Why Opening Moves Matter
Backgammon's opening determines your position's flexibility. Strong openings build inner-board points, prepare priming structures, or initiate races. Computers like XG and GNU have studied billions of openings — the modern theory below reflects their conclusions.
Strongest Openings (Make a Point)
3-1: Play 8/5, 6/5 — make your 5-point. The single best opening roll. The 5-point is the "golden point" — it slows the opponent's back checkers and builds a future prime.
4-2: Play 8/4, 6/4 — make your 4-point. The second-best roll, critical for priming and trapping back checkers.
6-1: Play 13/7, 8/7 — make your bar point. This blocks the opponent's 6-point escape and starts a powerful priming structure.
Builders (Setting Up Future Points)
5-3: Play 8/3, 6/3 — make the 3-point. Solid but less ideal than 5 or 4-point.
6-3: Play 24/18, 13/10 — the "lover's leap." Escapes a back checker and brings a builder down.
6-4: Play 24/18 to escape one back checker. Modern theory prefers the escape over making the 2-point.
Splitting Openings
2-1: Play 13/11, 24/23 — split the back checkers and bring a builder.
4-1: Play 13/9, 24/23 — split and build.
5-1: Play 13/8, 24/23 — bring a checker to the 8-point and split.
Mixed Plays
5-2: Play 13/11, 13/8 — two builders down to a strong middle position.
6-5: Play 24/13 — race your back checker all the way to safety on the mid-point.
5-4: Play 24/15 (running) or 13/8, 24/20 (splitting). Both reasonable.
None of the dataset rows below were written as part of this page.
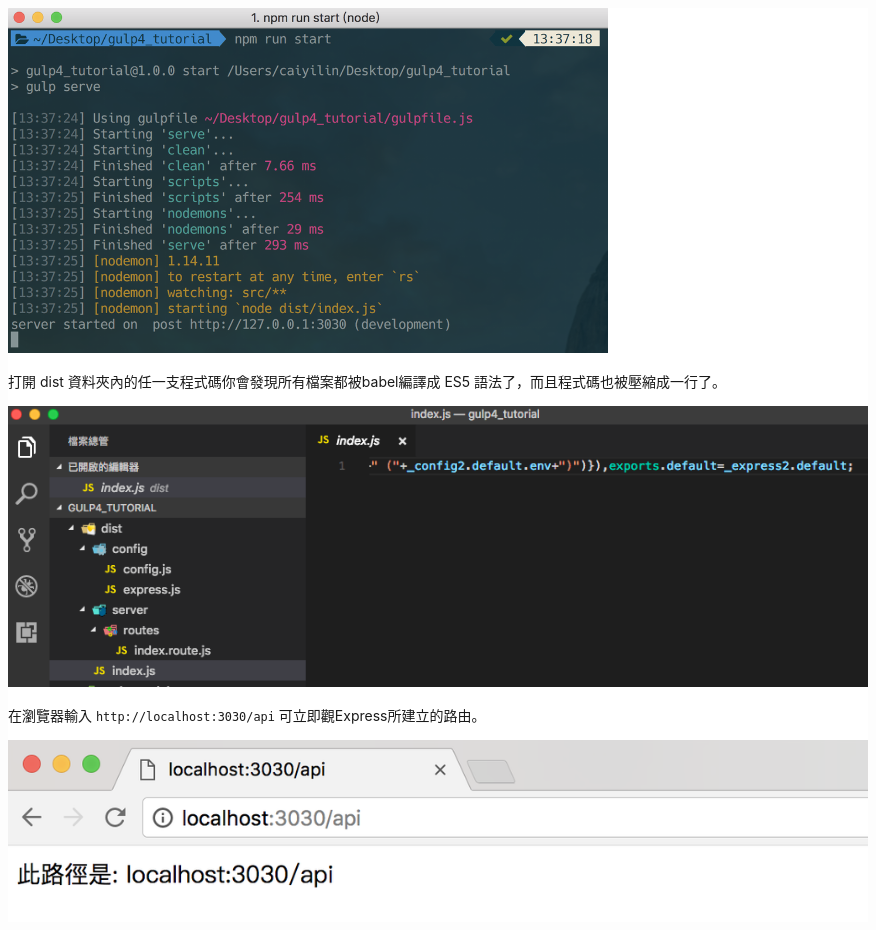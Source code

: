 <img src="/images/posts/tool/2018/img1070123-5.png" width="600">


打開 dist 資料夾內的任一支程式碼你會發現所有檔案都被babel編譯成 ES5 語法了，而且程式碼也被壓縮成一行了。

<img src="/images/posts/tool/2018/img1070123-6.png">

在瀏覽器輸入 `http://localhost:3030/api` 可立即觀Express所建立的路由。

<img src="/images/posts/tool/2018/img1070123-7.png">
6-2: Play 13/5 — slot the 5-point. A modern aggressive play; risk a blot but you'll often make the golden point next turn.
Opening Doubles
Doubles on the opening roll are powerful: 6-6 makes both bar and 2-points, 4-4 plays 24/20, 13/9, 3-3 typically plays 24/21, 13/10. Even 1-1 makes the 5 and bar points immediately, which is enormous.
Closing Tips
Memorize 3-1, 4-2, and 6-1 as your "make-a-point" rolls — they almost always have one best play. For everything else, choose between safety (no blots) and pressure (slotting a key point). As you improve, study how the computer evaluates positions — small advantages early can compound into wins.